Самое позднее — в Турине
Сто лет тому назад, в 1889 году, в день, который мог быть похож на сегодняшний, Фридрих Ницше выходит из дверей своего дома в Турине, дома номер шесть по виа Карло Альберто — то ли на прогулку, то ли на почту за письмом. Неподалеку какой-то извозчик в бессильной ярости понукает упрямую лошадь. Он торопит ее, но напрасно: скотина ни с места. Простолюдин — Джузеппе? Карло? Этторе? — теряет терпение и бьет животное хлыстом. Ницше, как известно, приходит в возмущение и кладет конец жестокому спектаклю, инициатор которого и сам уже весь в мыле от гнева. Высоченный господин с пышными усами неожиданно подскакивает к лошади и — полагаю, к едва скрываемому удовольствию зевак, — рыдая, бросается ей на шею. Управляющий отводит разбушевавшегося Ницше домой, тот молча ложится на тахту, на которой неподвижно пролежит два месяца, после чего произнесет свои последние слова («Мама, какой я дурак») и еще десять лет проведет под присмотром матери и сестры в состоянии кроткого помешательства. Что стало с лошадью — нам неизвестно.
Эта и без того довольно темная история — хотя желание принять ее на веру вполне естественно — с небывалой ясностью высвечивает для меня жалкое фиаско нашего духа — прообраз общей трагедии утраты смысла. Темная звезда от философии, блистательный противник так называемых общечеловеческих ценностей, неподражаемый гигант, давно и решительно отринувший добро и сострадание, — бросается на шею избитой лошади? Возникает непростительно банальный, но закономерный вопрос: почему не на шею извозчику?
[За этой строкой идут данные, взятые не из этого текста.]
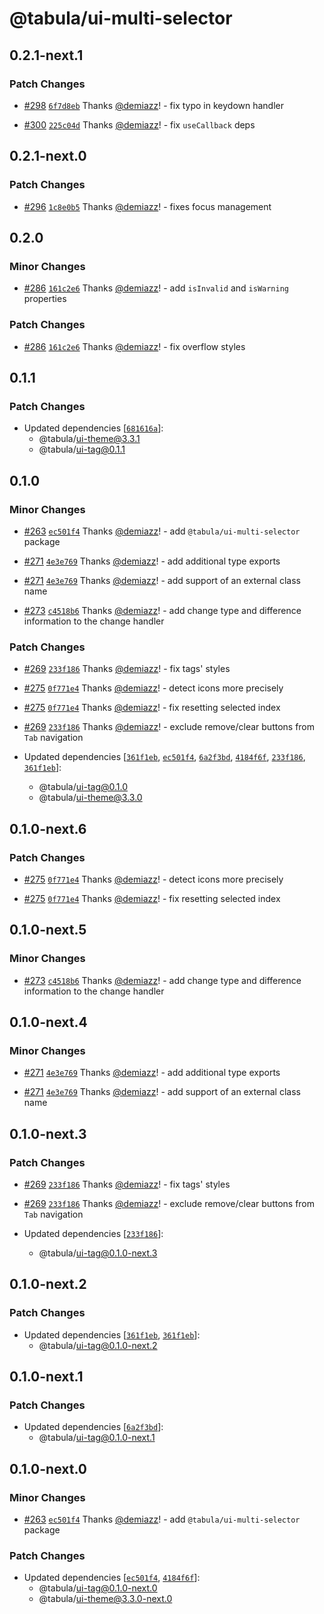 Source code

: # @tabula/ui-multi-selector

## 0.2.1-next.1

### Patch Changes

- [#298](https://github.com/ReTable/ui-kit/pull/298) [`6f7d8eb`](https://github.com/ReTable/ui-kit/commit/6f7d8ebf1511139d1082922c0c07d3b13f49afb1) Thanks [@demiazz](https://github.com/demiazz)! - fix typo in keydown handler

- [#300](https://github.com/ReTable/ui-kit/pull/300) [`225c04d`](https://github.com/ReTable/ui-kit/commit/225c04d9dee2e09c1a171940b5065aa6c8bd8b70) Thanks [@demiazz](https://github.com/demiazz)! - fix `useCallback` deps

## 0.2.1-next.0

### Patch Changes

- [#296](https://github.com/ReTable/ui-kit/pull/296) [`1c8e0b5`](https://github.com/ReTable/ui-kit/commit/1c8e0b54cbfb856c873677412ac73a73e3e560dd) Thanks [@demiazz](https://github.com/demiazz)! - fixes focus management

## 0.2.0

### Minor Changes

- [#286](https://github.com/ReTable/ui-kit/pull/286) [`161c2e6`](https://github.com/ReTable/ui-kit/commit/161c2e6b3e346c54958806d63e9bb99b7f1068b0) Thanks [@demiazz](https://github.com/demiazz)! - add `isInvalid` and `isWarning` properties

### Patch Changes

- [#286](https://github.com/ReTable/ui-kit/pull/286) [`161c2e6`](https://github.com/ReTable/ui-kit/commit/161c2e6b3e346c54958806d63e9bb99b7f1068b0) Thanks [@demiazz](https://github.com/demiazz)! - fix overflow styles

## 0.1.1

### Patch Changes

- Updated dependencies [[`681616a`](https://github.com/ReTable/ui-kit/commit/681616a422435adcff27b043ee1c6003647183bd)]:
  - @tabula/ui-theme@3.3.1
  - @tabula/ui-tag@0.1.1

## 0.1.0

### Minor Changes

- [#263](https://github.com/ReTable/ui-kit/pull/263) [`ec501f4`](https://github.com/ReTable/ui-kit/commit/ec501f47396f97a989932d298a4f0c4d5152cab1) Thanks [@demiazz](https://github.com/demiazz)! - add `@tabula/ui-multi-selector` package

- [#271](https://github.com/ReTable/ui-kit/pull/271) [`4e3e769`](https://github.com/ReTable/ui-kit/commit/4e3e7698a0c0714b5c64160a523f73675b0d1425) Thanks [@demiazz](https://github.com/demiazz)! - add additional type exports

- [#271](https://github.com/ReTable/ui-kit/pull/271) [`4e3e769`](https://github.com/ReTable/ui-kit/commit/4e3e7698a0c0714b5c64160a523f73675b0d1425) Thanks [@demiazz](https://github.com/demiazz)! - add support of an external class name

- [#273](https://github.com/ReTable/ui-kit/pull/273) [`c4518b6`](https://github.com/ReTable/ui-kit/commit/c4518b69bbb13e2fa7faab05f2aaaed7ef401b10) Thanks [@demiazz](https://github.com/demiazz)! - add change type and difference information to the change handler

### Patch Changes

- [#269](https://github.com/ReTable/ui-kit/pull/269) [`233f186`](https://github.com/ReTable/ui-kit/commit/233f1865f216b3303db14c37ad76a89ec50cd82d) Thanks [@demiazz](https://github.com/demiazz)! - fix tags' styles

- [#275](https://github.com/ReTable/ui-kit/pull/275) [`0f771e4`](https://github.com/ReTable/ui-kit/commit/0f771e4f381cb601f78fdff76a5297388b431b11) Thanks [@demiazz](https://github.com/demiazz)! - detect icons more precisely

- [#275](https://github.com/ReTable/ui-kit/pull/275) [`0f771e4`](https://github.com/ReTable/ui-kit/commit/0f771e4f381cb601f78fdff76a5297388b431b11) Thanks [@demiazz](https://github.com/demiazz)! - fix resetting selected index

- [#269](https://github.com/ReTable/ui-kit/pull/269) [`233f186`](https://github.com/ReTable/ui-kit/commit/233f1865f216b3303db14c37ad76a89ec50cd82d) Thanks [@demiazz](https://github.com/demiazz)! - exclude remove/clear buttons from `Tab` navigation

- Updated dependencies [[`361f1eb`](https://github.com/ReTable/ui-kit/commit/361f1eb5cd00b252c135968b8ad30cb4ba414cea), [`ec501f4`](https://github.com/ReTable/ui-kit/commit/ec501f47396f97a989932d298a4f0c4d5152cab1), [`6a2f3bd`](https://github.com/ReTable/ui-kit/commit/6a2f3bd3a27db6fe8682b265d01aab8a112c2574), [`4184f6f`](https://github.com/ReTable/ui-kit/commit/4184f6feba8a0ceb2c8832619e62cf237a283b4a), [`233f186`](https://github.com/ReTable/ui-kit/commit/233f1865f216b3303db14c37ad76a89ec50cd82d), [`361f1eb`](https://github.com/ReTable/ui-kit/commit/361f1eb5cd00b252c135968b8ad30cb4ba414cea)]:
  - @tabula/ui-tag@0.1.0
  - @tabula/ui-theme@3.3.0

## 0.1.0-next.6

### Patch Changes

- [#275](https://github.com/ReTable/ui-kit/pull/275) [`0f771e4`](https://github.com/ReTable/ui-kit/commit/0f771e4f381cb601f78fdff76a5297388b431b11) Thanks [@demiazz](https://github.com/demiazz)! - detect icons more precisely

- [#275](https://github.com/ReTable/ui-kit/pull/275) [`0f771e4`](https://github.com/ReTable/ui-kit/commit/0f771e4f381cb601f78fdff76a5297388b431b11) Thanks [@demiazz](https://github.com/demiazz)! - fix resetting selected index

## 0.1.0-next.5

### Minor Changes

- [#273](https://github.com/ReTable/ui-kit/pull/273) [`c4518b6`](https://github.com/ReTable/ui-kit/commit/c4518b69bbb13e2fa7faab05f2aaaed7ef401b10) Thanks [@demiazz](https://github.com/demiazz)! - add change type and difference information to the change handler

## 0.1.0-next.4

### Minor Changes

- [#271](https://github.com/ReTable/ui-kit/pull/271) [`4e3e769`](https://github.com/ReTable/ui-kit/commit/4e3e7698a0c0714b5c64160a523f73675b0d1425) Thanks [@demiazz](https://github.com/demiazz)! - add additional type exports

- [#271](https://github.com/ReTable/ui-kit/pull/271) [`4e3e769`](https://github.com/ReTable/ui-kit/commit/4e3e7698a0c0714b5c64160a523f73675b0d1425) Thanks [@demiazz](https://github.com/demiazz)! - add support of an external class name

## 0.1.0-next.3

### Patch Changes

- [#269](https://github.com/ReTable/ui-kit/pull/269) [`233f186`](https://github.com/ReTable/ui-kit/commit/233f1865f216b3303db14c37ad76a89ec50cd82d) Thanks [@demiazz](https://github.com/demiazz)! - fix tags' styles

- [#269](https://github.com/ReTable/ui-kit/pull/269) [`233f186`](https://github.com/ReTable/ui-kit/commit/233f1865f216b3303db14c37ad76a89ec50cd82d) Thanks [@demiazz](https://github.com/demiazz)! - exclude remove/clear buttons from `Tab` navigation

- Updated dependencies [[`233f186`](https://github.com/ReTable/ui-kit/commit/233f1865f216b3303db14c37ad76a89ec50cd82d)]:
  - @tabula/ui-tag@0.1.0-next.3

## 0.1.0-next.2

### Patch Changes

- Updated dependencies [[`361f1eb`](https://github.com/ReTable/ui-kit/commit/361f1eb5cd00b252c135968b8ad30cb4ba414cea), [`361f1eb`](https://github.com/ReTable/ui-kit/commit/361f1eb5cd00b252c135968b8ad30cb4ba414cea)]:
  - @tabula/ui-tag@0.1.0-next.2

## 0.1.0-next.1

### Patch Changes

- Updated dependencies [[`6a2f3bd`](https://github.com/ReTable/ui-kit/commit/6a2f3bd3a27db6fe8682b265d01aab8a112c2574)]:
  - @tabula/ui-tag@0.1.0-next.1

## 0.1.0-next.0

### Minor Changes

- [#263](https://github.com/ReTable/ui-kit/pull/263) [`ec501f4`](https://github.com/ReTable/ui-kit/commit/ec501f47396f97a989932d298a4f0c4d5152cab1) Thanks [@demiazz](https://github.com/demiazz)! - add `@tabula/ui-multi-selector` package

### Patch Changes

- Updated dependencies [[`ec501f4`](https://github.com/ReTable/ui-kit/commit/ec501f47396f97a989932d298a4f0c4d5152cab1), [`4184f6f`](https://github.com/ReTable/ui-kit/commit/4184f6feba8a0ceb2c8832619e62cf237a283b4a)]:
  - @tabula/ui-tag@0.1.0-next.0
  - @tabula/ui-theme@3.3.0-next.0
При всем уважении к доктору Мебиусу, для которого все произошедшее — типичный приступ прогрессирующего паралича, вызванного сифилисом, мне все-таки видится здесь подобное удару молнии осознание трагического заблуждения: после длительной и мучительной борьбы существо Ницше начало отторгать дьявольский стиль мысли, бывший неотъемлемой частью его самого. По мнению Томаса Манна, это заблуждение родилось из того, что сей «трепетный пророк гнусности» противопоставлял жизнь и мораль. «Истина в том, — добавляет Манн, — что нравственность и жизнь составляют единое целое. Этика — опора жизни, а нравственный человек — истинный гражданин жизни». Высказывание Манна прекрасно в своем благородстве: но даже если мы последуем его рекомендации и выкроим время для свободного плавания [по этому идеальному морю], нашим кораблем будет управлять не кто иной, как Ницше, каким он стал в Турине, а это подразумевает не только другие воды, но и требует иного устройства нервной системы; более того, здесь уместно было бы говорить о стальных нервах толщиной с корабельный канат. И этот канат нам наверняка понадобится, ведь, к своему величайшему удивлению, мы прибудем в ту же самую гавань, куда привели бы нас слова Томаса Манна, — и пусть это та же самая гавань, чувствовать себя в ней мы будем совсем не так, как он нам обещал.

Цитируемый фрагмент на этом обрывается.